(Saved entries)
Content starts

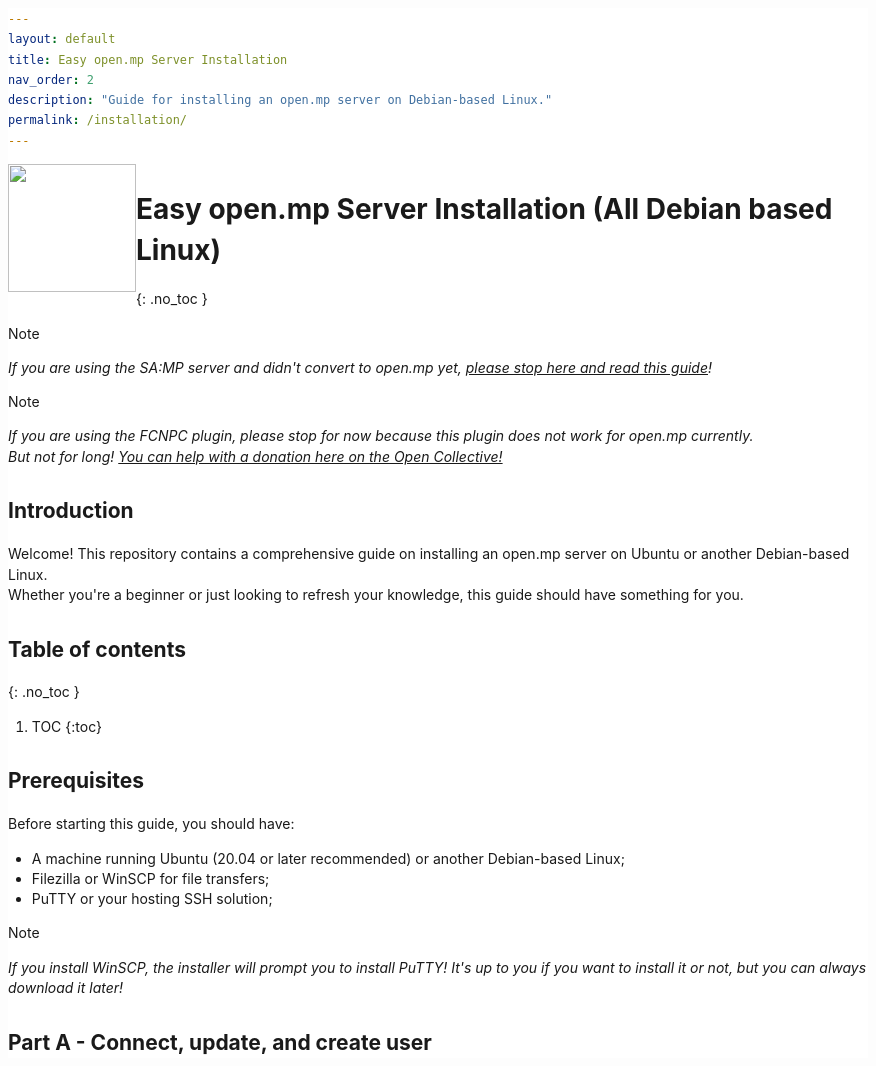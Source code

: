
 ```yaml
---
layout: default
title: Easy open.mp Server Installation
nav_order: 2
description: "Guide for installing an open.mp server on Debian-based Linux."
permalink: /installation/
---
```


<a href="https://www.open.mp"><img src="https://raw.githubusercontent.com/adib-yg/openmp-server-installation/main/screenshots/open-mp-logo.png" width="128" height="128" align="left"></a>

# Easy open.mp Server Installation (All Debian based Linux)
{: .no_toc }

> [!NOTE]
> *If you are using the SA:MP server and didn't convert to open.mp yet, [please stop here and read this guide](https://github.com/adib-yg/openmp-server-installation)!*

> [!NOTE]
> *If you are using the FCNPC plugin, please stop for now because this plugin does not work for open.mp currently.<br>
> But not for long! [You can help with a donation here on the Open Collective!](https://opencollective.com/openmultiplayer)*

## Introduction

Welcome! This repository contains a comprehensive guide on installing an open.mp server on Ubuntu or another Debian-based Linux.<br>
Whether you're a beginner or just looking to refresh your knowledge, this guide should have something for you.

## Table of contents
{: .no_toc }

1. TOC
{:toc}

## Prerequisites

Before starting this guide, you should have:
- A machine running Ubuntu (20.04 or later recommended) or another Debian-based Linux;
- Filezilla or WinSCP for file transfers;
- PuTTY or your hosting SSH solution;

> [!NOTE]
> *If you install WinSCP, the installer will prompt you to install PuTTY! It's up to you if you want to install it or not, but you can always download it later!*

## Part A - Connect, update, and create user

Content ends
Content starts

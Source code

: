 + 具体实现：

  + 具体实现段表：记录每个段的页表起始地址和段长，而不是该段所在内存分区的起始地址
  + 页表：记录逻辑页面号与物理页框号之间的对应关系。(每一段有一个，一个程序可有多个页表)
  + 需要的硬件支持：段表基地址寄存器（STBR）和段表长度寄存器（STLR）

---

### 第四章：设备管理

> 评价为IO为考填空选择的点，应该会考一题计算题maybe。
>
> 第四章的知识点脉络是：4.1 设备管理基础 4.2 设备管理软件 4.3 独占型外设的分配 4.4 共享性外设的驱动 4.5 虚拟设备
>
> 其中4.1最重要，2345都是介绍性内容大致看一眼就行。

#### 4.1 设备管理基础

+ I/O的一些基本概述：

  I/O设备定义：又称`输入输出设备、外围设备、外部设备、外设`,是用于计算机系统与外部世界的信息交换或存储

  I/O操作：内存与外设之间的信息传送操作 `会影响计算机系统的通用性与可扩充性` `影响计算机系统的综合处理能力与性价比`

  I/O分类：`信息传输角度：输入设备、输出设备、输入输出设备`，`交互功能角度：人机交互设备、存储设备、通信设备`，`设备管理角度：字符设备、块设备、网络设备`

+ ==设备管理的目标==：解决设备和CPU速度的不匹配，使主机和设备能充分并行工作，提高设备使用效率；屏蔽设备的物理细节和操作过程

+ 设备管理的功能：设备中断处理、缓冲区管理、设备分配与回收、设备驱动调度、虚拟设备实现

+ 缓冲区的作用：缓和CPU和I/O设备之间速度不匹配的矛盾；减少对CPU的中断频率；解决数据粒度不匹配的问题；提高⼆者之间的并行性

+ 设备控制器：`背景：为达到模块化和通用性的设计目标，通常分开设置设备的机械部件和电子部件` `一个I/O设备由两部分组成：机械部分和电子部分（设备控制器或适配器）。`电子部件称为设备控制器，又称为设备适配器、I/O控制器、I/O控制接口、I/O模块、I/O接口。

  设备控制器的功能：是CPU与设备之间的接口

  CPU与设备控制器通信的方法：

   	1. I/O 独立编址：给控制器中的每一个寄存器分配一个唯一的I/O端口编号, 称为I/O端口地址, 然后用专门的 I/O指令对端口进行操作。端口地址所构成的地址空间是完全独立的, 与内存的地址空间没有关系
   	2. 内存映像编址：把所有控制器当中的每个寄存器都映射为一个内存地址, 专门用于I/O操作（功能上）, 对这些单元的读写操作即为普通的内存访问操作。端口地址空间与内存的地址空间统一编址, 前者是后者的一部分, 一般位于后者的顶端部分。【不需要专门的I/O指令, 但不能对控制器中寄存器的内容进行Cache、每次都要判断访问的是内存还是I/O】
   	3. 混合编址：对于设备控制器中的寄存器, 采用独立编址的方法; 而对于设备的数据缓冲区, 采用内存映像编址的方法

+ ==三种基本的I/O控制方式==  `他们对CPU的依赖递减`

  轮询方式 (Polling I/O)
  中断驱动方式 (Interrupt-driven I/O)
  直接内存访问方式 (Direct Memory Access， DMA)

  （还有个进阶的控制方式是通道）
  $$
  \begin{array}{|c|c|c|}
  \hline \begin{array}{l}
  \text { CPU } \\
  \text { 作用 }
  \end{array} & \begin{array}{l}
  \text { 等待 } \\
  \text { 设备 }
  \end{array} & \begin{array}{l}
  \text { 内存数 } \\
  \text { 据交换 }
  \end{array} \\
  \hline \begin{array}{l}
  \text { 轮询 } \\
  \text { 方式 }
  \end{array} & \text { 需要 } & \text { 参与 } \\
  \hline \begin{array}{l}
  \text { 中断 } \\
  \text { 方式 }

Content ends

◆ **Work item**: Only those lines of the entries above that run from the line containing "But not for" to the line containing "Before starting this", both included, should be transcribed exactly.

◆ **Exercise solution**:
> But not for long! [You can help with a donation here on the Open Collective!](https://opencollective.com/openmultiplayer)*

## Introduction

Welcome! This repository contains a comprehensive guide on installing an open.mp server on Ubuntu or another Debian-based Linux.<br>
Whether you're a beginner or just looking to refresh your knowledge, this guide should have something for you.

## Table of contents
{: .no_toc }

1. TOC
{:toc}

## Prerequisites

Before starting this guide, you should have:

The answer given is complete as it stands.